Everything comes at a price. And that includes freedom of expression. We accept that, in return for a service which delivers letters and packages to our homes, there will also be some junk mail littering the doormat. In exchange for the convenience of email, we accept a certain amount of unsolicited clutter in our inboxes. The price of a ‘free press’ is that we accept the print and broadcast media being used to manipulate public opinion. It would be foolish to suppose that there would be no cost associated with social media.
In all cases, the cost must be weighed against the benefit. We don’t nail shut our letterboxes just because we receive a few leaflets we didn’t ask for. We don’t abandon our email accounts just because we get some spam. It would be unfortunate if an overreaction to the cost of free and open communication were to deprive us of useful services or place undue constraints on our ability to communicate.
It might readily be argued that freedom of expression, as well as meaning the right to say what we want, also implies the right to hear what we want. In a properly functioning democracy, such rights are vested in the individual. If the starting point for the right of free speech is that anybody can say anything, then the necessary and inevitable corollary is that anybody can hear anything. This also implies that we should be as wary of those seeking to regulate what we may look at or listen to as we are of efforts to regulate the manner and content of expression.

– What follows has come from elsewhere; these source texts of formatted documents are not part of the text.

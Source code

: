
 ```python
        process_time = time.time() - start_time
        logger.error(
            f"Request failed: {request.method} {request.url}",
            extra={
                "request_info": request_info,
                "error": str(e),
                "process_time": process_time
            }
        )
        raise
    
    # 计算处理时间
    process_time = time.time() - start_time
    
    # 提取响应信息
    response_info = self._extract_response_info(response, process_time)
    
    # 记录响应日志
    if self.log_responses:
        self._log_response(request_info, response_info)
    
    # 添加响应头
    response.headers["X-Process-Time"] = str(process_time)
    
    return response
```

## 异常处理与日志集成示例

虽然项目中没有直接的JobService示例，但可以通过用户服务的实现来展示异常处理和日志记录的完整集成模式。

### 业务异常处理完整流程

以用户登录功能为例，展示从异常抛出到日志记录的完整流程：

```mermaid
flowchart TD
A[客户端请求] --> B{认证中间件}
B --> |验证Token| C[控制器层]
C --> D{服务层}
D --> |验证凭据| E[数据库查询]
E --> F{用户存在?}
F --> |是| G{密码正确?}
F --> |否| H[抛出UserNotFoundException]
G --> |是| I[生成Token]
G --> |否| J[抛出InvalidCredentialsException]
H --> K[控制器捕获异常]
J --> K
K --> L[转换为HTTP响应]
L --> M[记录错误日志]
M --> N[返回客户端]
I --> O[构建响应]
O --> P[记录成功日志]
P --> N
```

Of course, there are limits to freedom of expression. As a society, we adopt legislation to prohibit communication which has evident potential for serious harm. Incitement to violence is, perhaps, the most obvious example. Exhortation to racial or sectarian hatred may be more problematic, but we nonetheless accept the need to have laws. It is a matter of balance. A question of where the line should be drawn.
But the presumption must always favour the right over regulation. Otherwise, the right is too readily eroded. It is not the right which must be argued but the case for impinging upon it. And this applies also to the right to hear – or read, or view or otherwise receive mediated messages. A right which is meaningless without the element of choice. To mean anything at all, the right to hear what we want depends on there being numerous and diverse voices for us to select from.

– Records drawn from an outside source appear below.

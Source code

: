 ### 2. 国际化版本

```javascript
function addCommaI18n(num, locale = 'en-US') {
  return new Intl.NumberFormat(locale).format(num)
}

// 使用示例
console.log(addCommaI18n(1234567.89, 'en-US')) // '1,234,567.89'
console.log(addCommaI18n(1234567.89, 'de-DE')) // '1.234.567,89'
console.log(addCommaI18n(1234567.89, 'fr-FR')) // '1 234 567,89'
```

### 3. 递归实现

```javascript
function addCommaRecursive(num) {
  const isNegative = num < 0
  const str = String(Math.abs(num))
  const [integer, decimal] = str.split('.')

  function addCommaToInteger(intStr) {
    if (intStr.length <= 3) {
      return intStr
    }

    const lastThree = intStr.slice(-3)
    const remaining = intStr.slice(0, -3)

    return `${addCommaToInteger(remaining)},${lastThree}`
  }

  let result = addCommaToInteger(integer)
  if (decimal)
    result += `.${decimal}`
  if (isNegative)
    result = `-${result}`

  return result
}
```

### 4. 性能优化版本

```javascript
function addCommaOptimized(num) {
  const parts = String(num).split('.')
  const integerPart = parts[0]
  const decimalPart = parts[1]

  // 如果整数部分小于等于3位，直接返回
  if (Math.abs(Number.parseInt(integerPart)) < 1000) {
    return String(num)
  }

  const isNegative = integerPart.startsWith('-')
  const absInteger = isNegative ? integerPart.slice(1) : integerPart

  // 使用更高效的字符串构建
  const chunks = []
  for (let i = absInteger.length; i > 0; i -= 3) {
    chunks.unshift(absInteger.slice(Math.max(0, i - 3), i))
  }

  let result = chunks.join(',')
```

In Scotland, we have a particular problem in this regard. On the overarching issue of the constitutional question the mainstream/corporate media lies almost entirely on one side. And when I say ‘lies’ I mean that both in the sense of favouring the British establishment and the sense of promulgating untruths on behalf of the British state. The British media – print and broadcast – lies to the people of Scotland constantly and incessantly and in every way imaginable. All is deceit and disinformation. With only a precious few exceptions, such as The National and iScot Magazine, the print media is firmly aligned with established power – differing only in the explicitness of their commitment to British Nationalism and the extent to which they are prepared to abandon principle and professionalism for the sake of preserving the structures of power, privilege and patronage which define the British state.

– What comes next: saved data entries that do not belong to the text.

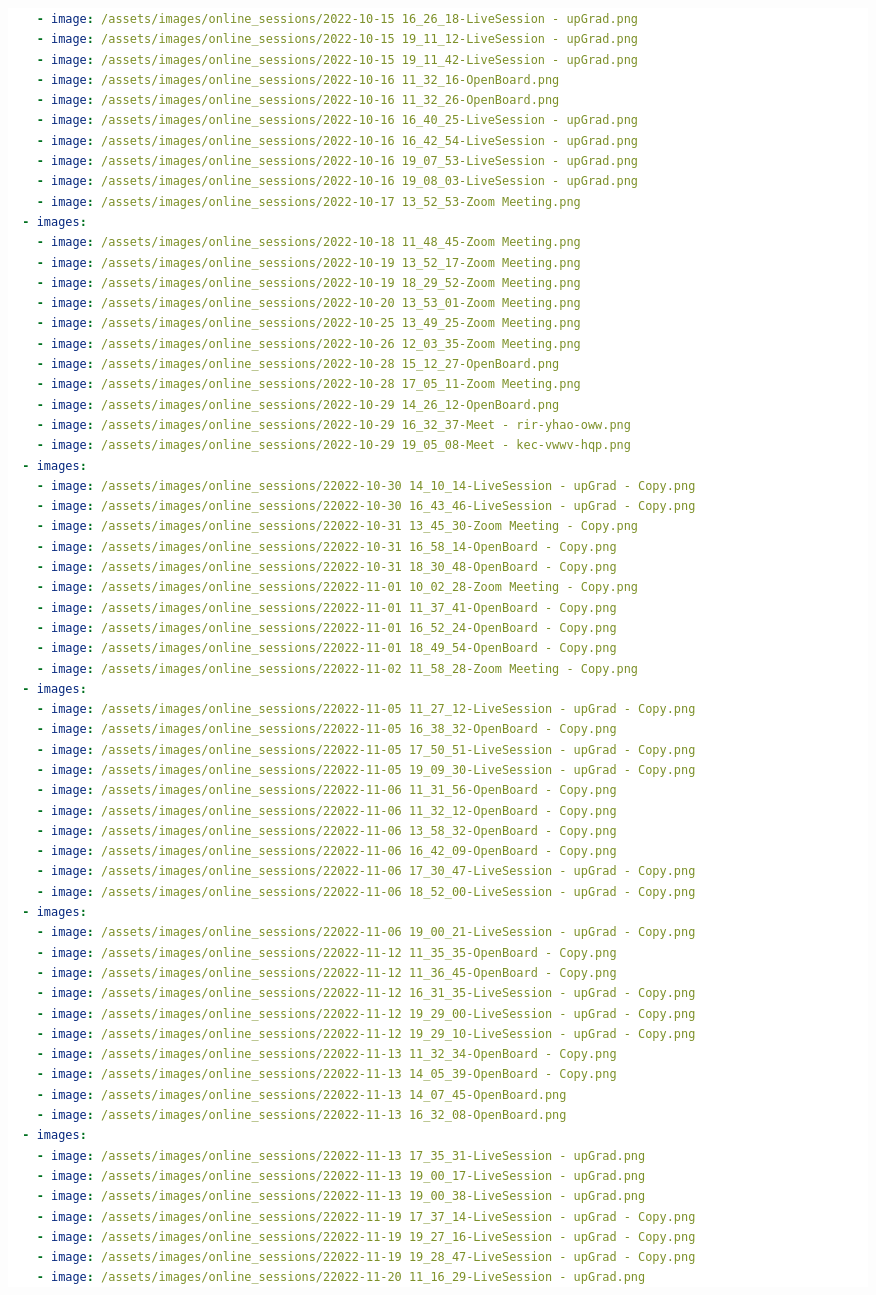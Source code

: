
 ```yaml
    - image: /assets/images/online_sessions/2022-10-15 16_26_18-LiveSession - upGrad.png
    - image: /assets/images/online_sessions/2022-10-15 19_11_12-LiveSession - upGrad.png
    - image: /assets/images/online_sessions/2022-10-15 19_11_42-LiveSession - upGrad.png
    - image: /assets/images/online_sessions/2022-10-16 11_32_16-OpenBoard.png
    - image: /assets/images/online_sessions/2022-10-16 11_32_26-OpenBoard.png
    - image: /assets/images/online_sessions/2022-10-16 16_40_25-LiveSession - upGrad.png
    - image: /assets/images/online_sessions/2022-10-16 16_42_54-LiveSession - upGrad.png
    - image: /assets/images/online_sessions/2022-10-16 19_07_53-LiveSession - upGrad.png
    - image: /assets/images/online_sessions/2022-10-16 19_08_03-LiveSession - upGrad.png
    - image: /assets/images/online_sessions/2022-10-17 13_52_53-Zoom Meeting.png
  - images: 
    - image: /assets/images/online_sessions/2022-10-18 11_48_45-Zoom Meeting.png
    - image: /assets/images/online_sessions/2022-10-19 13_52_17-Zoom Meeting.png
    - image: /assets/images/online_sessions/2022-10-19 18_29_52-Zoom Meeting.png
    - image: /assets/images/online_sessions/2022-10-20 13_53_01-Zoom Meeting.png
    - image: /assets/images/online_sessions/2022-10-25 13_49_25-Zoom Meeting.png
    - image: /assets/images/online_sessions/2022-10-26 12_03_35-Zoom Meeting.png
    - image: /assets/images/online_sessions/2022-10-28 15_12_27-OpenBoard.png
    - image: /assets/images/online_sessions/2022-10-28 17_05_11-Zoom Meeting.png
    - image: /assets/images/online_sessions/2022-10-29 14_26_12-OpenBoard.png
    - image: /assets/images/online_sessions/2022-10-29 16_32_37-Meet - rir-yhao-oww.png
    - image: /assets/images/online_sessions/2022-10-29 19_05_08-Meet - kec-vwwv-hqp.png
  - images: 
    - image: /assets/images/online_sessions/22022-10-30 14_10_14-LiveSession - upGrad - Copy.png
    - image: /assets/images/online_sessions/22022-10-30 16_43_46-LiveSession - upGrad - Copy.png
    - image: /assets/images/online_sessions/22022-10-31 13_45_30-Zoom Meeting - Copy.png
    - image: /assets/images/online_sessions/22022-10-31 16_58_14-OpenBoard - Copy.png
    - image: /assets/images/online_sessions/22022-10-31 18_30_48-OpenBoard - Copy.png
    - image: /assets/images/online_sessions/22022-11-01 10_02_28-Zoom Meeting - Copy.png
    - image: /assets/images/online_sessions/22022-11-01 11_37_41-OpenBoard - Copy.png
    - image: /assets/images/online_sessions/22022-11-01 16_52_24-OpenBoard - Copy.png
    - image: /assets/images/online_sessions/22022-11-01 18_49_54-OpenBoard - Copy.png
    - image: /assets/images/online_sessions/22022-11-02 11_58_28-Zoom Meeting - Copy.png
  - images: 
    - image: /assets/images/online_sessions/22022-11-05 11_27_12-LiveSession - upGrad - Copy.png
    - image: /assets/images/online_sessions/22022-11-05 16_38_32-OpenBoard - Copy.png
    - image: /assets/images/online_sessions/22022-11-05 17_50_51-LiveSession - upGrad - Copy.png
    - image: /assets/images/online_sessions/22022-11-05 19_09_30-LiveSession - upGrad - Copy.png
    - image: /assets/images/online_sessions/22022-11-06 11_31_56-OpenBoard - Copy.png
    - image: /assets/images/online_sessions/22022-11-06 11_32_12-OpenBoard - Copy.png
    - image: /assets/images/online_sessions/22022-11-06 13_58_32-OpenBoard - Copy.png
    - image: /assets/images/online_sessions/22022-11-06 16_42_09-OpenBoard - Copy.png
    - image: /assets/images/online_sessions/22022-11-06 17_30_47-LiveSession - upGrad - Copy.png
    - image: /assets/images/online_sessions/22022-11-06 18_52_00-LiveSession - upGrad - Copy.png
  - images: 
    - image: /assets/images/online_sessions/22022-11-06 19_00_21-LiveSession - upGrad - Copy.png
    - image: /assets/images/online_sessions/22022-11-12 11_35_35-OpenBoard - Copy.png
    - image: /assets/images/online_sessions/22022-11-12 11_36_45-OpenBoard - Copy.png
    - image: /assets/images/online_sessions/22022-11-12 16_31_35-LiveSession - upGrad - Copy.png
    - image: /assets/images/online_sessions/22022-11-12 19_29_00-LiveSession - upGrad - Copy.png
    - image: /assets/images/online_sessions/22022-11-12 19_29_10-LiveSession - upGrad - Copy.png
    - image: /assets/images/online_sessions/22022-11-13 11_32_34-OpenBoard - Copy.png
    - image: /assets/images/online_sessions/22022-11-13 14_05_39-OpenBoard - Copy.png
    - image: /assets/images/online_sessions/22022-11-13 14_07_45-OpenBoard.png
    - image: /assets/images/online_sessions/22022-11-13 16_32_08-OpenBoard.png
  - images: 
    - image: /assets/images/online_sessions/22022-11-13 17_35_31-LiveSession - upGrad.png
    - image: /assets/images/online_sessions/22022-11-13 19_00_17-LiveSession - upGrad.png
    - image: /assets/images/online_sessions/22022-11-13 19_00_38-LiveSession - upGrad.png
    - image: /assets/images/online_sessions/22022-11-19 17_37_14-LiveSession - upGrad - Copy.png
    - image: /assets/images/online_sessions/22022-11-19 19_27_16-LiveSession - upGrad - Copy.png
    - image: /assets/images/online_sessions/22022-11-19 19_28_47-LiveSession - upGrad - Copy.png
    - image: /assets/images/online_sessions/22022-11-20 11_16_29-LiveSession - upGrad.png
```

Broadcasting is even more one-sided. The BBC is the voice of the ruling elites of the British state. It cannot be otherwise. It is a loud, ubiquitous and inordinately influential voice. It is very well resourced and, despite numerous scandals, still clings to much of the authority it acquired when respect was actually earned.
Social media provides the only countervailing voice. Without the alternative media there is little or no choice. The right to hear what we want would be rendered meaningless were it not for the options offered online.
I don’t doubt that the power of the social media giants is being abused for political and commercial purposes; just as the power of traditional media is bent to the service of established power and vested interests. But, while being aware of the price we may pay in terms of our privacy and intrusive messages, we must be mindful of what we gain from a medium which is open, accessible and unconstrained. There is something essentially democratic about this medium. It would be regrettable if that were to be lost in a clamour of knee-jerk reaction to failings and deficiencies on the part of those charged with managing this invaluable resource.
Rather than a rush to regulate what people may hear, perhaps we’d do better to educate people about how to listen. Maybe what we need is, not more constrained media, but more critical consumers of media messages.